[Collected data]
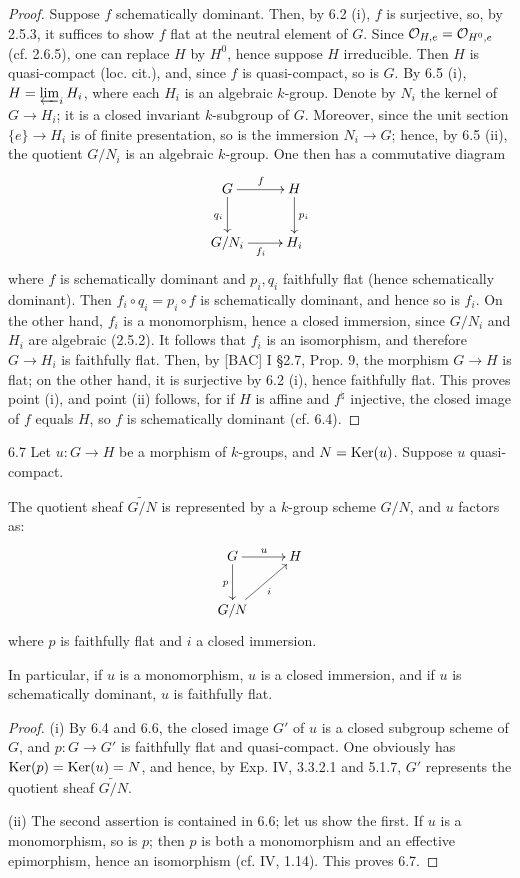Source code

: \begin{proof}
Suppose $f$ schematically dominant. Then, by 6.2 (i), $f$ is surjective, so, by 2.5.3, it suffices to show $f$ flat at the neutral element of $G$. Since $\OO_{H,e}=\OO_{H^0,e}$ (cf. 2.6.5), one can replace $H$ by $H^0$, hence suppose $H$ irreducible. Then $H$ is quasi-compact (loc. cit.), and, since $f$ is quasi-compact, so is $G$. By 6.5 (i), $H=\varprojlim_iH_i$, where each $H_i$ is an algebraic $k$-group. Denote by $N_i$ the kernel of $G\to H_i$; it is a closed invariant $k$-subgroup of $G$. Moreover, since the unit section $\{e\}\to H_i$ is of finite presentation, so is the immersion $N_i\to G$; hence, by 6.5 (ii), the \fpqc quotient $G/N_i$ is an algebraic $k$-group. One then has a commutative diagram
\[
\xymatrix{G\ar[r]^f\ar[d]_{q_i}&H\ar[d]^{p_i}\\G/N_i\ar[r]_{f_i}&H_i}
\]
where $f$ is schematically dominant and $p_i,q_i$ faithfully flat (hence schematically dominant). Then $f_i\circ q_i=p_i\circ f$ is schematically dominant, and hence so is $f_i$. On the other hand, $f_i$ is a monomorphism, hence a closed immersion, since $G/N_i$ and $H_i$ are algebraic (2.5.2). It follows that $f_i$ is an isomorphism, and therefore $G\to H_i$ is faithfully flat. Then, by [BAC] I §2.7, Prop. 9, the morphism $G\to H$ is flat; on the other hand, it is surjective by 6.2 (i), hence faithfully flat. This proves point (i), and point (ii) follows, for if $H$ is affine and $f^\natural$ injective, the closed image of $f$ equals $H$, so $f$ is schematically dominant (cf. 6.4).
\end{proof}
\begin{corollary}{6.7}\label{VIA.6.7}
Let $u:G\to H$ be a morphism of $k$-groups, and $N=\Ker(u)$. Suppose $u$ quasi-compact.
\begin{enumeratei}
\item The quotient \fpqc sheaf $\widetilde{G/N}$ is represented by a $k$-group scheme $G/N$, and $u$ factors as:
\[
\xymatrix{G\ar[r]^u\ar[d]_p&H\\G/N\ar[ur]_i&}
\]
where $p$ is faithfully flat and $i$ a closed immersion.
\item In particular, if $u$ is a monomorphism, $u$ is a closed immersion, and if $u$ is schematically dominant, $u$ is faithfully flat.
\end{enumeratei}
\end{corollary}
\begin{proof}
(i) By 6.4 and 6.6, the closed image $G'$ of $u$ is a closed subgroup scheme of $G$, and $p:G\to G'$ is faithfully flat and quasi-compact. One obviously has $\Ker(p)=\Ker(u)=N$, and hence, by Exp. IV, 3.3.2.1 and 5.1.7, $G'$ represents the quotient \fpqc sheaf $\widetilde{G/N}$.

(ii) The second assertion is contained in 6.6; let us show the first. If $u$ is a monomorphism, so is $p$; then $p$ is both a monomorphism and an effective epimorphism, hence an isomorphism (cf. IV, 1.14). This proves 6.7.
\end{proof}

◆ Work instructions ◆
Copy out every entry above, character for character, excluding pictures.

◆ The completed task ◆
Source code

: \begin{proof}
Suppose $f$ schematically dominant. Then, by 6.2 (i), $f$ is surjective, so, by 2.5.3, it suffices to show $f$ flat at the neutral element of $G$. Since $\OO_{H,e}=\OO_{H^0,e}$ (cf. 2.6.5), one can replace $H$ by $H^0$, hence suppose $H$ irreducible. Then $H$ is quasi-compact (loc. cit.), and, since $f$ is quasi-compact, so is $G$. By 6.5 (i), $H=\varprojlim_iH_i$, where each $H_i$ is an algebraic $k$-group. Denote by $N_i$ the kernel of $G\to H_i$; it is a closed invariant $k$-subgroup of $G$. Moreover, since the unit section $\{e\}\to H_i$ is of finite presentation, so is the immersion $N_i\to G$; hence, by 6.5 (ii), the \fpqc quotient $G/N_i$ is an algebraic $k$-group. One then has a commutative diagram
\[
\xymatrix{G\ar[r]^f\ar[d]_{q_i}&H\ar[d]^{p_i}\\G/N_i\ar[r]_{f_i}&H_i}
\]
where $f$ is schematically dominant and $p_i,q_i$ faithfully flat (hence schematically dominant). Then $f_i\circ q_i=p_i\circ f$ is schematically dominant, and hence so is $f_i$. On the other hand, $f_i$ is a monomorphism, hence a closed immersion, since $G/N_i$ and $H_i$ are algebraic (2.5.2). It follows that $f_i$ is an isomorphism, and therefore $G\to H_i$ is faithfully flat. Then, by [BAC] I §2.7, Prop. 9, the morphism $G\to H$ is flat; on the other hand, it is surjective by 6.2 (i), hence faithfully flat. This proves point (i), and point (ii) follows, for if $H$ is affine and $f^\natural$ injective, the closed image of $f$ equals $H$, so $f$ is schematically dominant (cf. 6.4).
\end{proof}
\begin{corollary}{6.7}\label{VIA.6.7}
Let $u:G\to H$ be a morphism of $k$-groups, and $N=\Ker(u)$. Suppose $u$ quasi-compact.
\begin{enumeratei}
\item The quotient \fpqc sheaf $\widetilde{G/N}$ is represented by a $k$-group scheme $G/N$, and $u$ factors as:
\[
\xymatrix{G\ar[r]^u\ar[d]_p&H\\G/N\ar[ur]_i&}
\]
where $p$ is faithfully flat and $i$ a closed immersion.
\item In particular, if $u$ is a monomorphism, $u$ is a closed immersion, and if $u$ is schematically dominant, $u$ is faithfully flat.
\end{enumeratei}
\end{corollary}
\begin{proof}
(i) By 6.4 and 6.6, the closed image $G'$ of $u$ is a closed subgroup scheme of $G$, and $p:G\to G'$ is faithfully flat and quasi-compact. One obviously has $\Ker(p)=\Ker(u)=N$, and hence, by Exp. IV, 3.3.2.1 and 5.1.7, $G'$ represents the quotient \fpqc sheaf $\widetilde{G/N}$.

(ii) The second assertion is contained in 6.6; let us show the first. If $u$ is a monomorphism, so is $p$; then $p$ is both a monomorphism and an effective epimorphism, hence an isomorphism (cf. IV, 1.14). This proves 6.7.
\end{proof}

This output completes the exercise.